The Contessa, who seemed to be experiencing each revelation for the first time, swayed on her feet. Urbino took her arm. Viola rushed up to help, and together they guided the Contessa onto the sofa. Then, with her Swinburnish eyes brimming with anger, Viola picked up the velvet draping and carefully covered the mutilated portrait as if she were covering the face of a dead woman.

“You have to put a stop to everything,” she said quietly but urgently to Urbino before joining the Contessa on the sofa.

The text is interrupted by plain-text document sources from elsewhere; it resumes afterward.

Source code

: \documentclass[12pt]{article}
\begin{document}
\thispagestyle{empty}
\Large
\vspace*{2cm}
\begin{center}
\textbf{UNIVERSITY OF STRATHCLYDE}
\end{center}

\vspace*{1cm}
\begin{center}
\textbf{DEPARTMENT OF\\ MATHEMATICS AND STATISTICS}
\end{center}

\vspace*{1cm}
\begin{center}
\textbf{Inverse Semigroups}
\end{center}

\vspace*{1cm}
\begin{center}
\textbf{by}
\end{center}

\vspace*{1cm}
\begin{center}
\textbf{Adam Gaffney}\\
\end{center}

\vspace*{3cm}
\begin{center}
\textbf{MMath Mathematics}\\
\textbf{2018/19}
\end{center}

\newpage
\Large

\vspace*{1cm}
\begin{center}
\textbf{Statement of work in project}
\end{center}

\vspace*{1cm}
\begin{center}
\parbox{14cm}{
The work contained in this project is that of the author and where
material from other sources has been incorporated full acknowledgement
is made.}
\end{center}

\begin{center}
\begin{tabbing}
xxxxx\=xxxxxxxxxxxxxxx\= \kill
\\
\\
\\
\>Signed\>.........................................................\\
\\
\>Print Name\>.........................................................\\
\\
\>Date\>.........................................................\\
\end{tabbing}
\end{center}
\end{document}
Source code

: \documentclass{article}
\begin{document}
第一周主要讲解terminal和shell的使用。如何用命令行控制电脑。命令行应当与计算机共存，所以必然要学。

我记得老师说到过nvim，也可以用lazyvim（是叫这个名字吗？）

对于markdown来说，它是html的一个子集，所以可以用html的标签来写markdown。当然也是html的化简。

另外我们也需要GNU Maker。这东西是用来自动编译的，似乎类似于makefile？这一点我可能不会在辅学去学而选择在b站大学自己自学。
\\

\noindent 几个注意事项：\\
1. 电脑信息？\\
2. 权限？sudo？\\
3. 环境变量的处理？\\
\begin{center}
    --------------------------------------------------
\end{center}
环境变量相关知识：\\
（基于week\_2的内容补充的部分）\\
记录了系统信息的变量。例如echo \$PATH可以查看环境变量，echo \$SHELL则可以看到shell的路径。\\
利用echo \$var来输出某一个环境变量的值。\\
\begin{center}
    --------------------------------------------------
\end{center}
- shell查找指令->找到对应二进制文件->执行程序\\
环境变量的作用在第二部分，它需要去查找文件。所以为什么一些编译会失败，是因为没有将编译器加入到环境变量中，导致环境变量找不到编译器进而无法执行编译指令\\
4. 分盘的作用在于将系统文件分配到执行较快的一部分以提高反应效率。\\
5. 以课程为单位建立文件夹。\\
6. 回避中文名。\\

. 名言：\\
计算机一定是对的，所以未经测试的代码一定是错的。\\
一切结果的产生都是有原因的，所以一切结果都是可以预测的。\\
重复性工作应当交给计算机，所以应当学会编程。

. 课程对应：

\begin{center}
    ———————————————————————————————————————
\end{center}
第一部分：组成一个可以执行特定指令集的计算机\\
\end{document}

There she and the Contessa sat, staring at Urbino.

In fact, everyone in the library was staring at him as he stood in front of the reshrouded portrait. So silent was it that he could hear a candle spattering on the other side of the room.

“Do tell us what's going on, Mr. Macintyre,” Angelica said in her gentle voice as she reached up to touch Robert's sleeve. “It's all right, dear. The only thing that matters is that your mother completely recovers.”

Robert reseated himself next to her on the sofa.

“We're waiting with baited breath,” Sebastian said from the depths of his armchair. “You could say you've thrown down the gauntlet.”

And so he had, Urbino realized. The two Zenos, Vasco, and Oriana had no trouble understanding Sebastian's idiom, which was identical in Italian. Yet, if there had been any confusion, Sebastian's next words would have dispelled it: “Urbino is saying that one of us did in poor little Molly and tried to do the same to Gemma—and is now sitting here hoping she doesn't pull through.”